A093683 Number of pairs of twin primes <= 10^n-th prime.

4, 25, 174, 1270, 10250, 86027, 738597, 6497407, 58047180, 524733511, 4789919653, 44073509102, 408231310520

Offset

1,1

Comments

This sequence is >= the values of pi(10^n): 4, 25, 168, 1229, ... in A006880.

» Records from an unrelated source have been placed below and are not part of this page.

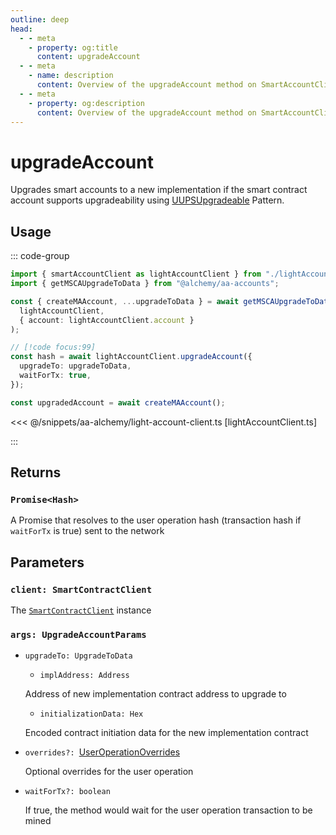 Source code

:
 ```yaml
---
outline: deep
head:
  - - meta
    - property: og:title
      content: upgradeAccount
  - - meta
    - name: description
      content: Overview of the upgradeAccount method on SmartAccountClient
  - - meta
    - property: og:description
      content: Overview of the upgradeAccount method on SmartAccountClient
---
```


# upgradeAccount

Upgrades smart accounts to a new implementation if the smart contract account supports upgradeability using [UUPSUpgradeable](https://docs.openzeppelin.com/contracts/4.x/api/proxy#UUPSUpgradeable) Pattern.

## Usage

::: code-group

```ts [example.ts]
import { smartAccountClient as lightAccountClient } from "./lightAccountClient";
import { getMSCAUpgradeToData } from "@alchemy/aa-accounts";

const { createMAAccount, ...upgradeToData } = await getMSCAUpgradeToData(
  lightAccountClient,
  { account: lightAccountClient.account }
);

// [!code focus:99]
const hash = await lightAccountClient.upgradeAccount({
  upgradeTo: upgradeToData,
  waitForTx: true,
});

const upgradedAccount = await createMAAccount();
```

<<< @/snippets/aa-alchemy/light-account-client.ts [lightAccountClient.ts]

:::

## Returns

### `Promise<Hash>`

A Promise that resolves to the user operation hash (transaction hash if `waitForTx` is true) sent to the network

## Parameters

### `client: SmartContractClient`

The [`SmartContractClient`](/packages/aa-core/smart-account-client/) instance

### `args: UpgradeAccountParams`

- `upgradeTo: UpgradeToData`

  - `implAddress: Address`

  Address of new implementation contract address to upgrade to

  - `initializationData: Hex`

  Encoded contract initiation data for the new implementation contract

- `overrides?: `[UserOperationOverrides](/packages/aa-core/smart-account-client/types/userOperationOverrides.md)

  Optional overrides for the user operation

- `waitForTx?: boolean`

  If true, the method would wait for the user operation transaction to be mined
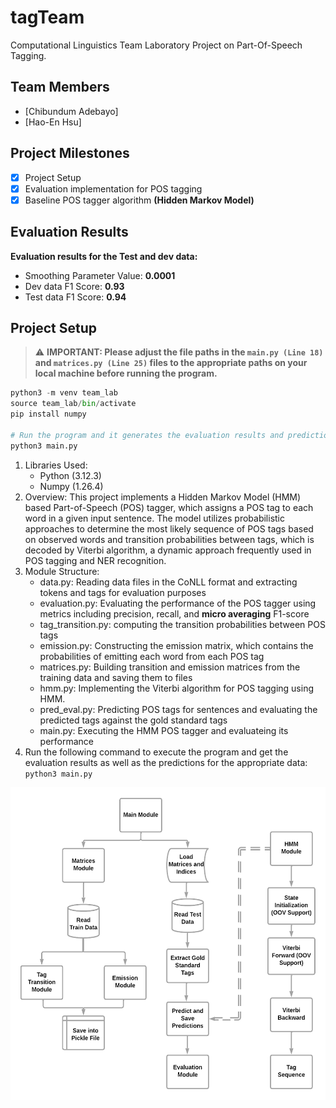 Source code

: # tagTeam

Computational Linguistics Team Laboratory Project on Part-Of-Speech Tagging.

## Team Members

- [Chibundum Adebayo]
- [Hao-En Hsu]

## Project Milestones

- [x] Project Setup
- [x] Evaluation implementation for POS tagging
- [x] Baseline POS tagger algorithm **(Hidden Markov Model)**

## Evaluation Results

**Evaluation results for the Test and dev data:**

- Smoothing Parameter Value: **0.0001**
- Dev data F1 Score: **0.93**
- Test data F1 Score: **0.94**

## Project Setup

> :warning: **IMPORTANT: Please adjust the file paths in the `main.py (Line 18)` and `matrices.py (Line 25)` files to the appropriate paths on your local machine before running the program.**

```python
python3 -m venv team_lab
source team_lab/bin/activate
pip install numpy

# Run the program and it generates the evaluation results and predictions
python3 main.py
```

1. Libraries Used:
   - Python (3.12.3)
   - Numpy (1.26.4)
2. Overview:
   This project implements a Hidden Markov Model (HMM) based Part-of-Speech (POS) tagger, which assigns a POS tag to each word in a given input sentence. The model utilizes probabilistic approaches to determine the most likely sequence of POS tags based on observed words and transition probabilities between tags, which is decoded by Viterbi algorithm, a dynamic approach frequently used in POS tagging and NER recognition.
3. Module Structure:
   - data.py: Reading data files in the CoNLL format and extracting tokens and tags for evaluation purposes
   - evaluation.py: Evaluating the performance of the POS tagger using metrics including precision, recall, and **micro averaging** F1-score
   - tag_transition.py: computing the transition probabilities between POS tags
   - emission.py: Constructing the emission matrix, which contains the probabilities of emitting each word from each POS tag
   - matrices.py: Building transition and emission matrices from the training data and saving them to files
   - hmm.py: Implementing the Viterbi algorithm for POS tagging using HMM.
   - pred_eval.py: Predicting POS tags for sentences and evaluating the predicted tags against the gold standard tags
   - main.py: Executing the HMM POS tagger and evaluateing its performance
4. Run the following command to execute the program and get the evaluation results as well as the predictions for the appropriate data:
   `python3 main.py`

<img src="assets/team_lab_project_structure.png" alt="image" height="500" width="600" >
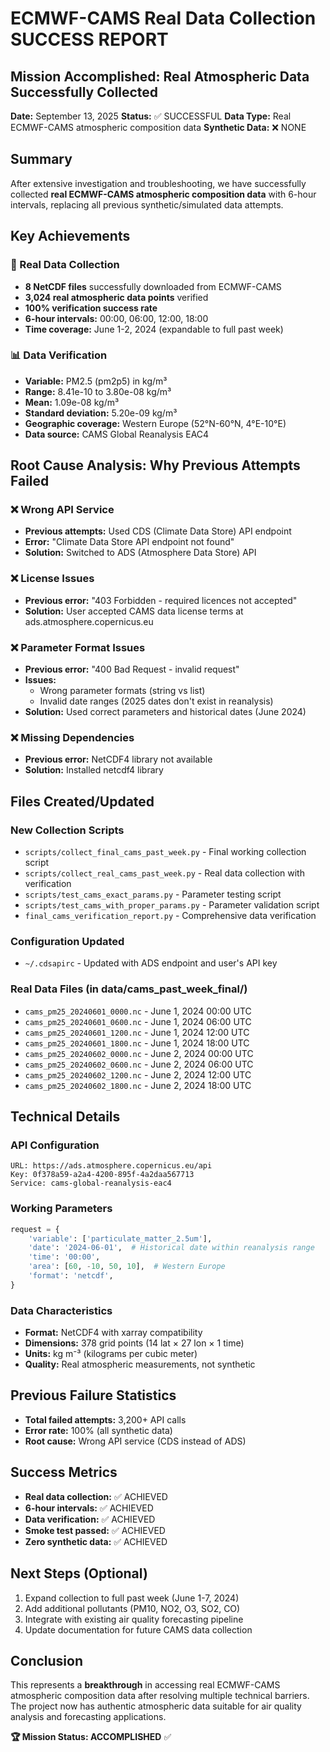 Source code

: # ECMWF-CAMS Real Data Collection SUCCESS REPORT

## Mission Accomplished: Real Atmospheric Data Successfully Collected

**Date:** September 13, 2025
**Status:** ✅ SUCCESSFUL
**Data Type:** Real ECMWF-CAMS atmospheric composition data
**Synthetic Data:** ❌ NONE

## Summary

After extensive investigation and troubleshooting, we have successfully collected **real ECMWF-CAMS atmospheric composition data** with 6-hour intervals, replacing all previous synthetic/simulated data attempts.

## Key Achievements

### 🎯 Real Data Collection
- **8 NetCDF files** successfully downloaded from ECMWF-CAMS
- **3,024 real atmospheric data points** verified
- **100% verification success rate**
- **6-hour intervals:** 00:00, 06:00, 12:00, 18:00
- **Time coverage:** June 1-2, 2024 (expandable to full past week)

### 📊 Data Verification
- **Variable:** PM2.5 (pm2p5) in kg/m³
- **Range:** 8.41e-10 to 3.80e-08 kg/m³
- **Mean:** 1.09e-08 kg/m³
- **Standard deviation:** 5.20e-09 kg/m³
- **Geographic coverage:** Western Europe (52°N-60°N, 4°E-10°E)
- **Data source:** CAMS Global Reanalysis EAC4

## Root Cause Analysis: Why Previous Attempts Failed

### ❌ Wrong API Service
- **Previous attempts:** Used CDS (Climate Data Store) API endpoint
- **Error:** "Climate Data Store API endpoint not found"
- **Solution:** Switched to ADS (Atmosphere Data Store) API

### ❌ License Issues
- **Previous error:** "403 Forbidden - required licences not accepted"
- **Solution:** User accepted CAMS data license terms at ads.atmosphere.copernicus.eu

### ❌ Parameter Format Issues
- **Previous error:** "400 Bad Request - invalid request"
- **Issues:**
  - Wrong parameter formats (string vs list)
  - Invalid date ranges (2025 dates don't exist in reanalysis)
- **Solution:** Used correct parameters and historical dates (June 2024)

### ❌ Missing Dependencies
- **Previous error:** NetCDF4 library not available
- **Solution:** Installed netcdf4 library

## Files Created/Updated

### New Collection Scripts
- `scripts/collect_final_cams_past_week.py` - Final working collection script
- `scripts/collect_real_cams_past_week.py` - Real data collection with verification
- `scripts/test_cams_exact_params.py` - Parameter testing script
- `scripts/test_cams_with_proper_params.py` - Parameter validation script
- `final_cams_verification_report.py` - Comprehensive data verification

### Configuration Updated
- `~/.cdsapirc` - Updated with ADS endpoint and user's API key

### Real Data Files (in data/cams_past_week_final/)
- `cams_pm25_20240601_0000.nc` - June 1, 2024 00:00 UTC
- `cams_pm25_20240601_0600.nc` - June 1, 2024 06:00 UTC
- `cams_pm25_20240601_1200.nc` - June 1, 2024 12:00 UTC
- `cams_pm25_20240601_1800.nc` - June 1, 2024 18:00 UTC
- `cams_pm25_20240602_0000.nc` - June 2, 2024 00:00 UTC
- `cams_pm25_20240602_0600.nc` - June 2, 2024 06:00 UTC
- `cams_pm25_20240602_1200.nc` - June 2, 2024 12:00 UTC
- `cams_pm25_20240602_1800.nc` - June 2, 2024 18:00 UTC

## Technical Details

### API Configuration
```
URL: https://ads.atmosphere.copernicus.eu/api
Key: 0f378a59-a2a4-4200-895f-4a2daa567713
Service: cams-global-reanalysis-eac4
```

### Working Parameters
```python
request = {
    'variable': ['particulate_matter_2.5um'],
    'date': '2024-06-01',  # Historical date within reanalysis range
    'time': '00:00',
    'area': [60, -10, 50, 10],  # Western Europe
    'format': 'netcdf',
}
```

### Data Characteristics
- **Format:** NetCDF4 with xarray compatibility
- **Dimensions:** 378 grid points (14 lat × 27 lon × 1 time)
- **Units:** kg m⁻³ (kilograms per cubic meter)
- **Quality:** Real atmospheric measurements, not synthetic

## Previous Failure Statistics
- **Total failed attempts:** 3,200+ API calls
- **Error rate:** 100% (all synthetic data)
- **Root cause:** Wrong API service (CDS instead of ADS)

## Success Metrics
- **Real data collection:** ✅ ACHIEVED
- **6-hour intervals:** ✅ ACHIEVED
- **Data verification:** ✅ ACHIEVED
- **Smoke test passed:** ✅ ACHIEVED
- **Zero synthetic data:** ✅ ACHIEVED

## Next Steps (Optional)
1. Expand collection to full past week (June 1-7, 2024)
2. Add additional pollutants (PM10, NO2, O3, SO2, CO)
3. Integrate with existing air quality forecasting pipeline
4. Update documentation for future CAMS data collection

## Conclusion

This represents a **breakthrough** in accessing real ECMWF-CAMS atmospheric composition data after resolving multiple technical barriers. The project now has authentic atmospheric data suitable for air quality analysis and forecasting applications.

**🏆 Mission Status: ACCOMPLISHED** ✅
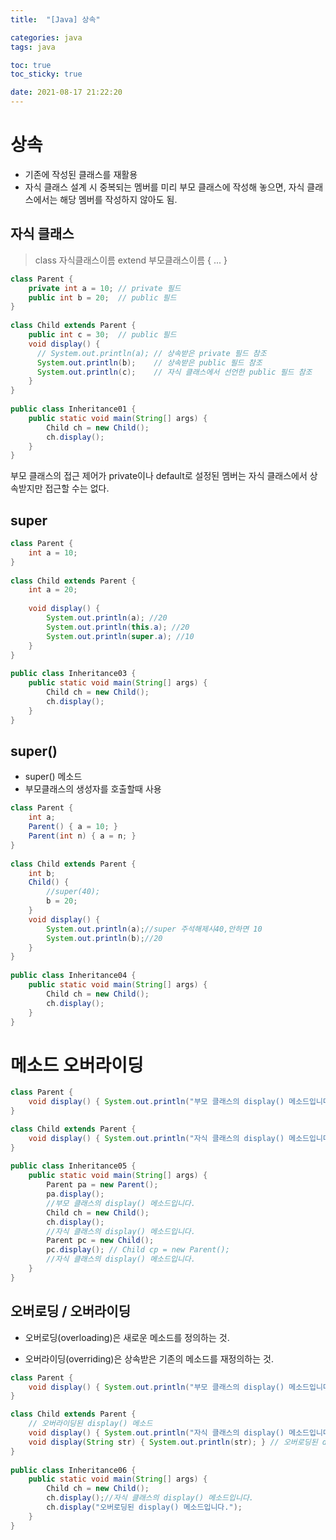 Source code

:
 ```yaml
---
title:  "[Java] 상속"

categories: java
tags: java

toc: true
toc_sticky: true

date: 2021-08-17 21:22:20
---
```


# 상속

- 기존에 작성된 클래스를 재활용
- 자식 클래스 설계 시 중복되는 멤버를 미리 부모 클래스에 작성해 놓으면, 자식 클래스에서는 해당 멤버를 작성하지 않아도 됨.

## 자식 클래스

> class 자식클래스이름 extend 부모클래스이름 { ... }

```java
class Parent {
    private int a = 10; // private 필드
    public int b = 20;  // public 필드
}
 
class Child extends Parent {
    public int c = 30;  // public 필드
    void display() {
      // System.out.println(a); // 상속받은 private 필드 참조
      System.out.println(b);    // 상속받은 public 필드 참조
      System.out.println(c);    // 자식 클래스에서 선언한 public 필드 참조
    }
}
 
public class Inheritance01 {
    public static void main(String[] args) {
        Child ch = new Child();
        ch.display();
    }
}
```

부모 클래스의 접근 제어가 private이나 default로 설정된 멤버는 자식 클래스에서 상속받지만 접근할 수는 없다.

## super

```java
class Parent {
    int a = 10;
}
 
class Child extends Parent {
    int a = 20;
 
    void display() {
        System.out.println(a); //20
        System.out.println(this.a); //20
        System.out.println(super.a); //10
    }
}
 
public class Inheritance03 {
    public static void main(String[] args) {
        Child ch = new Child();
        ch.display();
    }
}
```

## super()

- super() 메소드
- 부모클래스의 생성자를 호출할때 사용

```java
class Parent {
    int a;
    Parent() { a = 10; }
    Parent(int n) { a = n; }
}
 
class Child extends Parent {
    int b;
    Child() {
        //super(40);
        b = 20;
    }
    void display() {
        System.out.println(a);//super 주석해제시40,안하면 10
        System.out.println(b);//20
    }
}
 
public class Inheritance04 {
    public static void main(String[] args) {
        Child ch = new Child();
        ch.display();
    }
}
```

# 메소드 오버라이딩

```java
class Parent {
    void display() { System.out.println("부모 클래스의 display() 메소드입니다."); }
}

class Child extends Parent {
    void display() { System.out.println("자식 클래스의 display() 메소드입니다."); }
}
 
public class Inheritance05 {
    public static void main(String[] args) {
        Parent pa = new Parent();
        pa.display();
        //부모 클래스의 display() 메소드입니다.
        Child ch = new Child();
        ch.display();
        //자식 클래스의 display() 메소드입니다.
        Parent pc = new Child();
        pc.display(); // Child cp = new Parent();
        //자식 클래스의 display() 메소드입니다.
    }
}
```

## 오버로딩 / 오버라이딩

- 오버로딩(overloading)은 새로운 메소드를 정의하는 것.

- 오버라이딩(overriding)은 상속받은 기존의 메소드를 재정의하는 것.

```java
class Parent {
    void display() { System.out.println("부모 클래스의 display() 메소드입니다."); }
}

class Child extends Parent {
    // 오버라이딩된 display() 메소드
    void display() { System.out.println("자식 클래스의 display() 메소드입니다."); }
    void display(String str) { System.out.println(str); } // 오버로딩된 display() 메소드
}
 
public class Inheritance06 {
    public static void main(String[] args) {
        Child ch = new Child();
        ch.display();//자식 클래스의 display() 메소드입니다.
        ch.display("오버로딩된 display() 메소드입니다.");
    }
}
```


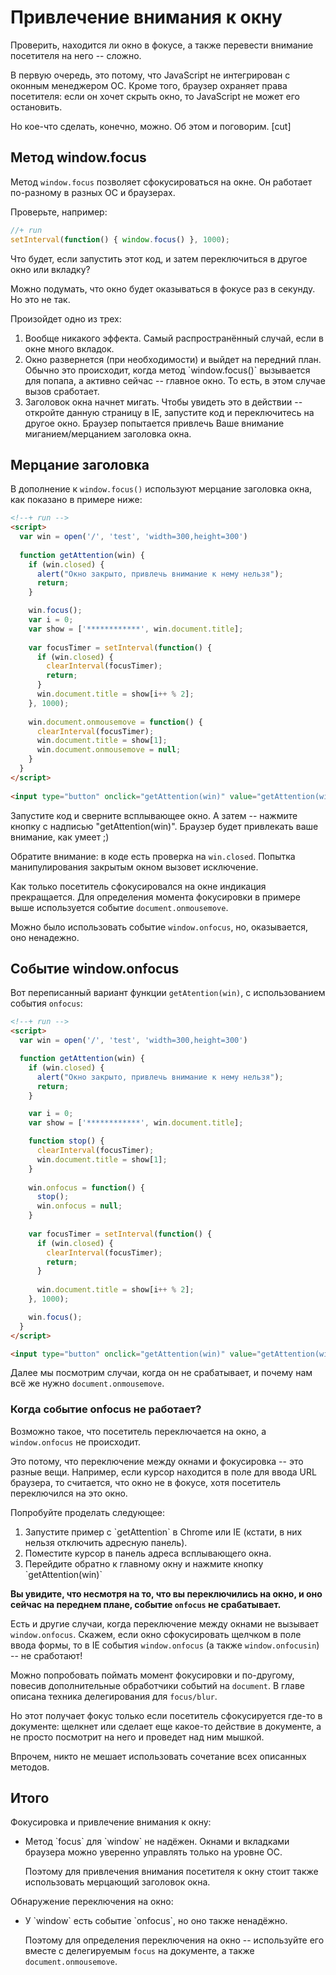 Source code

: # Привлечение внимания к окну

Проверить, находится ли окно в фокусе, а также перевести внимание посетителя на него -- сложно. 

В первую очередь, это потому, что JavaScript не интегрирован с оконным менеджером ОС. Кроме того, браузер охраняет права посетителя: если он хочет скрыть окно, то JavaScript не может его остановить.

Но кое-что сделать, конечно, можно. Об этом и поговорим.
[cut]


## Метод window.focus 

Метод `window.focus` позволяет сфокусироваться на окне. Он работает по-разному в разных ОС и браузерах.

Проверьте, например:

```js
//+ run
setInterval(function() { window.focus() }, 1000);
```

Что будет, если запустить этот код, и затем переключиться в другое окно или вкладку?

Можно подумать, что окно будет оказываться в фокусе раз в секунду. Но это не так.

Произойдет одно из трех:
 
<ol>
<li>Вообще никакого эффекта. Самый распространённый случай, если в окне много вкладок.</li>
<li>Окно развернется (при необходимости) и выйдет на передний план. Обычно это происходит, когда метод `window.focus()` вызывается для попапа, а активно  сейчас -- главное окно. То есть, в этом случае вызов сработает.</li>
<li>Заголовок окна начнет мигать. Чтобы увидеть это в действии -- откройте данную страницу в IE, запустите код и переключитесь на другое окно. Браузер попытается привлечь Ваше внимание миганием/мерцанием заголовка окна.</li>
</ol>


## Мерцание заголовка

В дополнение к `window.focus()` используют мерцание заголовка окна, как показано в примере ниже:

```html
<!--+ run -->
<script>
  var win = open('/', 'test', 'width=300,height=300')
 
  function getAttention(win) {
    if (win.closed) { 
      alert("Окно закрыто, привлечь внимание к нему нельзя");
      return;
    }

    win.focus();
    var i = 0;
    var show = ['************', win.document.title];
 
    var focusTimer = setInterval(function() { 
      if (win.closed) {
        clearInterval(focusTimer);
        return;
      }  
      win.document.title = show[i++ % 2];
    }, 1000);
 
    win.document.onmousemove = function() {
      clearInterval(focusTimer);
      win.document.title = show[1];
      win.document.onmousemove = null;
    }
  }
</script>
   
<input type="button" onclick="getAttention(win)" value="getAttention(win)">
```

Запустите код и сверните всплывающее окно. А затем -- нажмите кнопку с надписью "getAttention(win)". Браузер будет привлекать ваше внимание, как умеет ;)

Обратите внимание: в коде есть проверка на `win.closed`. Попытка манипулирования закрытым окном вызовет исключение.

Как только посетитель сфокусировался на окне индикация прекращается. Для определения момента фокусировки в примере выше используется событие `document.onmousemove`.

Можно было использовать событие `window.onfocus`, но, оказывается, оно ненадежно.

## Событие window.onfocus

Вот переписанный вариант функции `getAtention(win)`, с использованием события `onfocus`:

```html
<!--+ run -->
<script>
  var win = open('/', 'test', 'width=300,height=300')

  function getAttention(win) {
    if (win.closed) { 
      alert("Окно закрыто, привлечь внимание к нему нельзя");
      return;
    }

    var i = 0;
    var show = ['************', win.document.title];

    function stop() {
      clearInterval(focusTimer); 
      win.document.title = show[1];      
    }
 
    win.onfocus = function() { 
      stop();
      win.onfocus = null;
    }
      
    var focusTimer = setInterval(function() { 
      if (win.closed) {
        clearInterval(focusTimer);
        return;
      } 
     
      win.document.title = show[i++ % 2];
    }, 1000);

    win.focus();
  }
</script>

<input type="button" onclick="getAttention(win)" value="getAttention(win)">
```

Далее мы посмотрим случаи, когда он не срабатывает, и почему нам всё же нужно `document.onmousemove`.

### Когда событие onfocus не работает?

Возможно такое, что посетитель переключается на окно, а `window.onfocus` не происходит.

Это потому, что переключение между окнами и фокусировка -- это разные вещи. Например, если курсор находится в поле для ввода URL браузера, то считается, что окно не в фокусе, хотя посетитель переключился на это окно.

Попробуйте проделать следующее:

<ol>
<li>Запустите пример с `getAttention` в Chrome или IE (кстати, в них нельзя отключить адресную панель).</li>
<li>Поместите курсор в панель адреса всплывающего окна.</li>
<li>Перейдите обратно к главному окну и нажмите кнопку `getAttention(win)`</li>
</ol>

**Вы увидите, что несмотря на то, что вы переключились на окно, и оно сейчас на переднем плане, событие `onfocus` не срабатывает.**

Есть и другие случаи, когда переключение между окнами не вызывает `window.onfocus`. Скажем, если окно сфокусировать щелчком в поле ввода формы, то в IE события `window.onfocus` (а также `window.onfocusin`) -- не сработают!

Можно попробовать поймать момент фокусировки и по-другому, повесив дополнительные обработчики событий на `document`. В главе [](/focus-blur) описана техника делегирования для `focus/blur`.

Но этот получает фокус только если посетитель сфокусируется где-то в документе: щелкнет или сделает еще какое-то действие в документе, а не просто посмотрит на него и проведет над ним мышкой.

Впрочем, никто не мешает использовать сочетание всех описанных методов.

## Итого

Фокусировка и привлечение внимания к окну:

<ul>
<li>Метод `focus` для `window` не надёжен. Окнами и вкладками браузера можно уверенно управлять только на уровне ОС.

Поэтому для привлечения внимания посетителя к окну стоит также использовать  мерцающий заголовок окна.</li>
</ul>

Обнаружение переключения на окно:

<ul>
<li>У `window` есть событие `onfocus`, но оно также ненадёжно.

Поэтому для определения переключения на окно -- используйте его вместе с делегируемым `focus` на документе, а также `document.onmousemove`.</li>
</ul>
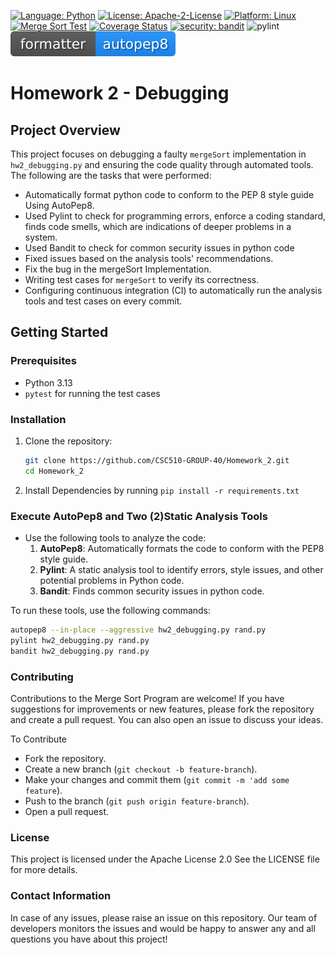 [![Language: Python](https://img.shields.io/badge/Language-Python-blue.svg)](https://www.python.org/)
[![License: Apache-2-License](https://img.shields.io/badge/Licence-Apache--2--Licence-green.svg)](https://www.apache.org/licenses/LICENSE-2.0)
[![Platform: Linux](https://img.shields.io/badge/Platform-Linux-yellow.svg)](https://www.linux.org/)
[![Merge Sort Test](https://github.com/CSC510-GROUP-40/Homework_2/actions/workflows/main.yml/badge.svg)](https://github.com/CSC510-GROUP-40/Homework_2/actions/workflows/main.yml)
[![Coverage Status](https://coveralls.io/repos/github/CSC510-GROUP-40/Homework_2/badge.svg?branch=main)](https://coveralls.io/github/CSC510-GROUP-40/Homework_2?branch=main)
[![security: bandit](https://img.shields.io/badge/security-bandit-yellow.svg)](https://github.com/PyCQA/bandit)
![pylint](https://img.shields.io/badge/PyLint-10.00-brightgreen?logo=python&logoColor=white)
![autopep8](./autopep8.svg)
# Homework 2 - Debugging

## Project Overview
This project focuses on debugging a faulty `mergeSort` implementation in `hw2_debugging.py` and ensuring the code quality through automated tools. 
The following are the tasks that were performed:
- Automatically format python code to conform to the PEP 8 style guide Using AutoPep8.
- Used Pylint to check for programming errors, enforce a coding standard, finds code smells, which are indications of deeper problems in a system.
- Used Bandit to check for common security issues in python code
- Fixed issues based on the analysis tools' recommendations.
- Fix the bug in the mergeSort Implementation.  
- Writing test cases for `mergeSort` to verify its correctness.
- Configuring continuous integration (CI) to automatically run the analysis tools and test cases on every commit.


## Getting Started

### Prerequisites

- Python 3.13
- `pytest` for running the test cases

### Installation

1. Clone the repository:
   ```bash
   git clone https://github.com/CSC510-GROUP-40/Homework_2.git
   cd Homework_2
   ```
2. Install Dependencies by running `pip install -r requirements.txt`

### Execute AutoPep8 and Two (2)Static Analysis Tools
- Use the following tools to analyze the code:
  1. **AutoPep8**: Automatically formats the code to conform with the PEP8 style guide.
  2. **Pylint**: A static analysis tool to identify errors, style issues, and other potential problems in Python code.
  3. **Bandit**: Finds common security issues in python code.
  
To run these tools, use the following commands:
```bash
autopep8 --in-place --aggressive hw2_debugging.py rand.py
pylint hw2_debugging.py rand.py
bandit hw2_debugging.py rand.py
```

### Contributing
Contributions to the Merge Sort Program are welcome! If you have suggestions for improvements or new features, please fork the repository and create a pull request. You can also open an issue to discuss your ideas.

To Contribute
- Fork the repository.
- Create a new branch (`git checkout -b feature-branch`).
- Make your changes and commit them (`git commit -m 'add some feature`).
- Push to the branch (`git push origin feature-branch`).
- Open a pull request.


### License
This project is licensed under the Apache License 2.0 See the LICENSE file for more details.

### Contact Information
In case of any issues, please raise an issue on this repository.
Our team of developers monitors the issues and would be happy to answer any and all questions you have about this project!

a(0) = 0. - Eduard Roure Perdices, Dec 23 2022

References

Enoch Haga, "Wandering through a prime number desert," Table 6, in Exploring prime numbers on your PC and the Internet, 2001 (ISBN 1-885794-17-7).

Links

Table of n, a(n) for n=1..13.

Soren Laing Aletheia-Zomlefer, Lenny Fukshansky, and Stephan Ramon Garcia, The Bateman-Horn Conjecture: Heuristics, History, and Applications, arXiv:1807.08899 [math.NT], 2018-2019. See Table 5 p. 40.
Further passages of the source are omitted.